The present invention relates to three-dimensional (3D) image reconstruction, or more particularly, to a system and method for efficiently reconstructing a 3D scene from a single two-dimensional (2D) image.
In real estate marketing, photographs of a home are commonly viewed online and provide a first impression for a potential buyer. However, many pictures of vacant homes look very similar with neutral walls and sometimes unidentified rooms. Thus, motivated sellers want the pictures of the properties they are selling to be instantly recognizable by buyers online and to appear as though the house is currently occupied, preferably with a warm and inviting appearance.
Traditionally, properties for sale have been physically staged by actually decorating the home with furnishings and other home décor to improve the perceptions and impressions of potential buyers when they view the home. However, the staging process is often expensive, time-consuming and labor intensive. As such, there is a movement to generate 3D scenes (e.g., of individual rooms, etc.) and stage them virtually (e.g., with furniture, etc.) for access online.

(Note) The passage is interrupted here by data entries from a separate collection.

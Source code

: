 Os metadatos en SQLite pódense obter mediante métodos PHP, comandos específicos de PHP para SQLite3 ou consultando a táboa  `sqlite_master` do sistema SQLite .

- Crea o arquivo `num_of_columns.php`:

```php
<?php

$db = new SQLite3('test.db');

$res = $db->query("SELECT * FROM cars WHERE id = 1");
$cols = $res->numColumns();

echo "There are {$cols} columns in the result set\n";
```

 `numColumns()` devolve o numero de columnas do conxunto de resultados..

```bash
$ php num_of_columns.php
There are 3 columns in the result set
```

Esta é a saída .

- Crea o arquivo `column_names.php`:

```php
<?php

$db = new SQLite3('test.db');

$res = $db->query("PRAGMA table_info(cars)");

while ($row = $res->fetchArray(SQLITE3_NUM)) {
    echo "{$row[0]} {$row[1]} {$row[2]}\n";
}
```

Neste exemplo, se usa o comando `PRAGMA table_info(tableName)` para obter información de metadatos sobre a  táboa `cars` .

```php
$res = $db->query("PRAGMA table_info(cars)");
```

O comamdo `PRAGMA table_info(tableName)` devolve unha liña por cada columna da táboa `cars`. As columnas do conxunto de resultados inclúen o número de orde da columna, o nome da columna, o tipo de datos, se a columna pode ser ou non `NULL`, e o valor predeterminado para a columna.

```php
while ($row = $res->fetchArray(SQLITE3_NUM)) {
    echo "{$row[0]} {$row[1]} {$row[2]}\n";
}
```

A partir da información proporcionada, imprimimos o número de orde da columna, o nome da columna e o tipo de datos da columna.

This is conventionally done either manually, which is extremely time consuming and expensive, or through software that requires multiple images to deduce or infer a depth (z-axis) from images that are otherwise two-dimensional, having only x and y axes. However, there are times when only a single image is available, and therefore a need for software or artificial intelligence (AI) that overcomes the foregoing disadvantages and can be used to efficiently reconstruct a 3D scene from a single 2D image. The invention disclosed herein integrates current methodologies (e.g., monocular depth estimation, object detection, etc.) while introducing novel machine learning models for 3D scene reconstruction to overcome the foregoing disadvantages.
The present invention provides a system and method for reconstructing a 3D scene from a single 2D image, which can be used for virtual staging in real estate and eliminates the need for multiple images, stereo vision, or known distances typically required for 3D scene generation. The same system can also be used in the sale and/or advertising of furniture (or the like), allowing the user to see an item in use (e.g., a couch in a living room, etc.).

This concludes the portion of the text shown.